Originally posted at Lavender Blume
Anyone who has delved into the topic of gender identity has likely heard about the diverging understandings of gender according to queer theory (gender is arbitrary i.e. whatever you say it is) and radical feminism (gender is a social construct with well-defined parameters). This disagreement comes down to how womanhood and manhood are defined (although for reasons obvious to feminists, the nature of womanhood is much more frequently debated) and what we’re ultimately supposed to do about sex/gender stereotypes.

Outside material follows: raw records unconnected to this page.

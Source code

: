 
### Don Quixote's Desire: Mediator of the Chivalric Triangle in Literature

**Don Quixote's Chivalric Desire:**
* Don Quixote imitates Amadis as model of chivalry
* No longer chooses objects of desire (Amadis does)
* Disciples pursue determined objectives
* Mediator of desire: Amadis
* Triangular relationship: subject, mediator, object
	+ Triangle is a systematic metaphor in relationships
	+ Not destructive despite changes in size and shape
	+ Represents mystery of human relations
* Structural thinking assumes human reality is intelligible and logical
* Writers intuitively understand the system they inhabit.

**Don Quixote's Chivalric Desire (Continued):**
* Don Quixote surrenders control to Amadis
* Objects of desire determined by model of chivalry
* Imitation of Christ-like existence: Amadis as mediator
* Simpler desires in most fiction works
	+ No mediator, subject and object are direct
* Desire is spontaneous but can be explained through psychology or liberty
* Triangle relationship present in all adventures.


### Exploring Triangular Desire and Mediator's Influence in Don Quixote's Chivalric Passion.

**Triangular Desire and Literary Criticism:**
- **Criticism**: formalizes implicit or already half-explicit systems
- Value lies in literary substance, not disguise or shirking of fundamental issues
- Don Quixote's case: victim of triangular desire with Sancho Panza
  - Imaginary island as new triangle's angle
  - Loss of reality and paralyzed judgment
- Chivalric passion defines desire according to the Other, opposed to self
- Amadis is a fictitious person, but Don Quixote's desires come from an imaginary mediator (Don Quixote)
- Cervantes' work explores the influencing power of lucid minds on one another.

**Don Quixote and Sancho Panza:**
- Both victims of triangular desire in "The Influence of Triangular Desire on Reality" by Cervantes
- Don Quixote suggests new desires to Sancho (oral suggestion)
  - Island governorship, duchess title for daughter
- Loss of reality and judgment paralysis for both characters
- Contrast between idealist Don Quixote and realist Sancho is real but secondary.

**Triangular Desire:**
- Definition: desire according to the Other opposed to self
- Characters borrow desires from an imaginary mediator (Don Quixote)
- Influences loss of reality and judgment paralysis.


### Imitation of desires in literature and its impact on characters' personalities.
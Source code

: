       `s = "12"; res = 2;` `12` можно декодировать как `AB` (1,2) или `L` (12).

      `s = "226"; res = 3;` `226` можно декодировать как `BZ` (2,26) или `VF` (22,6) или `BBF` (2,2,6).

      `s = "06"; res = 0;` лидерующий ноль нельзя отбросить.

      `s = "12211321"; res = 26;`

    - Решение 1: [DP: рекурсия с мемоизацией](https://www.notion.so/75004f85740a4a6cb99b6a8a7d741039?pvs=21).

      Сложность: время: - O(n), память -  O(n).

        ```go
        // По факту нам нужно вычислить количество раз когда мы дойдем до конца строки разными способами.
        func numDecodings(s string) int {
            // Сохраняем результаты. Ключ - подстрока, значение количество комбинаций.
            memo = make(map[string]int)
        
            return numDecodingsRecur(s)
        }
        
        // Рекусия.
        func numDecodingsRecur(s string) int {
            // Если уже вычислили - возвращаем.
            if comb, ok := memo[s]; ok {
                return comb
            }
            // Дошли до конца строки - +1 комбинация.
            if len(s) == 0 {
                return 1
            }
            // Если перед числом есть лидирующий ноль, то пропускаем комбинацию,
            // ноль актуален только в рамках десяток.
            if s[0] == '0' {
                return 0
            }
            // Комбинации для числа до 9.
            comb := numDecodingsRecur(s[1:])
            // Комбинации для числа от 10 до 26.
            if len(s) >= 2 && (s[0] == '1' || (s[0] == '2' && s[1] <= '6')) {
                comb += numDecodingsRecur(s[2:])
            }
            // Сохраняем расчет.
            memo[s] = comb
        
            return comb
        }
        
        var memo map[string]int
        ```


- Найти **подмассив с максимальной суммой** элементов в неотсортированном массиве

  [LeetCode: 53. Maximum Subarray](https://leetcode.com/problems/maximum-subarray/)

For centuries, women have struggled to break away from the expectations regarding how we’re supposed to look, act, think, and feel. While debates rage on about what it means to be a woman or a man – or a proper lady or a real man – there are people who want to identify as something other than what they were born as or how they’re expected to be. While it’s often said that the reason for this varies from person to person as it’s a purely personal choice, this individualistic approach fails to take into account the inequality between the sexes. This is critical to understanding what’s happening and why because a system whose goal is the dominance of males over females will necessarily seek to define womanhood and manhood, femininity and masculinity, in such a way as to perpetuate that supremacy. It attempts to do this at every opportunity and within every social movement, arguably most aggressively when done under the guise of progressive politics. Once a theory regarding gender is adopted by those who identify as social justice advocates it becomes nearly impossible to question a doctrine already presumed to be revolutionary.
Are we willing to consider that some of the ideas promulgated by such groups could in fact reinforce structures of power rather than challenge them?